The text below is from an article entitled Getting the most from after action reviews to improve global health security
Image from wikimedia commons
"Tannenbaum and Cerasoli conducted a systematic review of findings from 46 studies. Limiting their analysis to studies that reported on the impacts of AARs on “quantifiable aspects of performance” (e.g., in simulators, games, personnel records, self-ratings, performance appraisal ratings) they found that, on average, after action reports/debriefs improved effectiveness over a control group by approximately 25%. The results were similar across a wide variety of contexts, including teams versus individuals and medical versus non-medical situations".

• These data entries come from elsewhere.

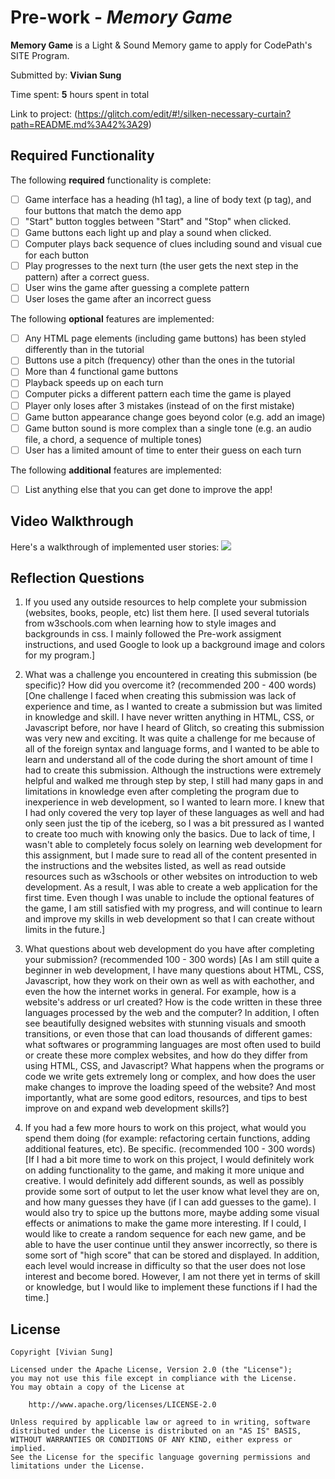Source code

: # Pre-work - *Memory Game*

**Memory Game** is a Light & Sound Memory game to apply for CodePath's SITE Program. 

Submitted by: **Vivian Sung**

Time spent: **5** hours spent in total

Link to project: (https://glitch.com/edit/#!/silken-necessary-curtain?path=README.md%3A42%3A29)

## Required Functionality

The following **required** functionality is complete:

* [ ] Game interface has a heading (h1 tag), a line of body text (p tag), and four buttons that match the demo app
* [ ] "Start" button toggles between "Start" and "Stop" when clicked. 
* [ ] Game buttons each light up and play a sound when clicked. 
* [ ] Computer plays back sequence of clues including sound and visual cue for each button
* [ ] Play progresses to the next turn (the user gets the next step in the pattern) after a correct guess. 
* [ ] User wins the game after guessing a complete pattern
* [ ] User loses the game after an incorrect guess

The following **optional** features are implemented:

* [ ] Any HTML page elements (including game buttons) has been styled differently than in the tutorial
* [ ] Buttons use a pitch (frequency) other than the ones in the tutorial
* [ ] More than 4 functional game buttons
* [ ] Playback speeds up on each turn
* [ ] Computer picks a different pattern each time the game is played
* [ ] Player only loses after 3 mistakes (instead of on the first mistake)
* [ ] Game button appearance change goes beyond color (e.g. add an image)
* [ ] Game button sound is more complex than a single tone (e.g. an audio file, a chord, a sequence of multiple tones)
* [ ] User has a limited amount of time to enter their guess on each turn

The following **additional** features are implemented:

- [ ] List anything else that you can get done to improve the app!

## Video Walkthrough

Here's a walkthrough of implemented user stories:
![](https://imgur.com/kIMwQ6u)


## Reflection Questions
1. If you used any outside resources to help complete your submission (websites, books, people, etc) list them here. 
[I used several tutorials from w3schools.com when learning how to style images and backgrounds in css. I mainly followed the Pre-work assigment instructions, and used Google to look up a background image and colors for my program.]

2. What was a challenge you encountered in creating this submission (be specific)? How did you overcome it? (recommended 200 - 400 words) 
[One challenge I faced when creating this submission was lack of experience and time, as I wanted to create a submission but was limited in knowledge and skill. 
I have never written anything in HTML, CSS, or Javascript before, nor have I heard of Glitch, so creating this submission was very new and exciting. It was quite 
a challenge for me because of all of the foreign syntax and language forms, and I wanted to be able to learn and understand all of the code during the short amount 
of time I had to create this submission. Although the instructions were extremely helpful and walked me through step by step, I still had many gaps in and limitations 
in knowledge even after completing the program due to inexperience in web development, so I wanted to learn more. I knew that I had only covered the very top layer of 
these languages as well and had only seen just the tip of the iceberg, so I was a bit pressured as I wanted to create too much with knowing only the basics. Due to lack of
time, I wasn't able to completely focus solely on learning web development for this assignment, but I made sure to read all of the content presented in the instructions 
and the websites listed, as well as read outside resources such as w3schools or other websites on introduction to web development. As a result, I was able to create a 
web application for the first time. Even though I was unable to include the optional features of the game, I am still satisfied with my progress, and will continue to learn
and improve my skills in web development so that I can create without limits in the future.]

3. What questions about web development do you have after completing your submission? (recommended 100 - 300 words) 
[As I am still quite a beginner in web development, I have many questions about HTML, CSS, Javascript, how they work on their own as well as with eachother, and even the how the internet 
works in general. For example, how is a website's address or url created? How is the code written in these three languages processed by the web and the computer? In addition, I often see 
beautifully designed websites with stunning visuals and smooth transitions, or even those that can load thousands of different games: what softwares or programming languages are most often 
used to build or create these more complex websites, and how do they differ from using HTML, CSS, and Javascript? What happens when the programs or code we write gets extremely long or 
complex, and how does the user make changes to improve the loading speed of the website? And most importantly, what are some good editors, resources, and tips to best improve on and expand 
web development skills?]

4. If you had a few more hours to work on this project, what would you spend them doing (for example: refactoring certain functions, adding additional features, etc). Be specific. (recommended 100 - 300 words) 
[If I had a bit more time to work on this project, I would definitely work on adding functionality to the game, and making it more unique and creative. I would definitely add
different sounds, as well as possibly provide some sort of output to let the user know what level they are on, and how many guesses they have (if I can add guesses to the game). 
I would also try to spice up the buttons more, maybe adding some visual effects or animations to make the game more interesting. If I could, I would like to create a random sequence
for each new game, and be able to have the user continue until they answer incorrectly, so there is some sort of "high score" that can be stored and displayed. In addition, each level
would increase in difficulty so that the user does not lose interest and become bored. However, I am not there yet in terms of skill or knowledge, but I would like to implement these
functions if I had the time.]



## License

    Copyright [Vivian Sung]

    Licensed under the Apache License, Version 2.0 (the "License");
    you may not use this file except in compliance with the License.
    You may obtain a copy of the License at

        http://www.apache.org/licenses/LICENSE-2.0

    Unless required by applicable law or agreed to in writing, software
    distributed under the License is distributed on an "AS IS" BASIS,
    WITHOUT WARRANTIES OR CONDITIONS OF ANY KIND, either express or implied.
    See the License for the specific language governing permissions and
    limitations under the License.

Please note that this an increase in effectiveness of the teams, rather than an increase in effectiveness of the organisation through across-team knowledge sharing. The referenced Tannenbaum and Cerasoli study, a meta-analysis of published material, is also an interesting read, suggesting that AARs on average take 17 minutes, involve about 5 people, and are three times more successful when facilitated.
Here's a bit more text from the original article
"Both the United States Department of Veterans Affairs (VA) and the Joint Commission which monitors hospitals review incidents in their own form of after-action reporting. Each uses a systematic approach that incorporates root cause analysis into a review after a sentinel or adverse event has occurred where things did not go as expected. While limited evaluation has occurred of the effectiveness of the after-action reviews, at the VA, comparison of these reviews with prior approaches to reviewing adverse events showed a shift in the root causes identified, blaming individuals less and increasingly attributing the problem to systemic causes like communication and policies or procedures"
So not only do AARs improve team effectiveness, they start to change culture as well.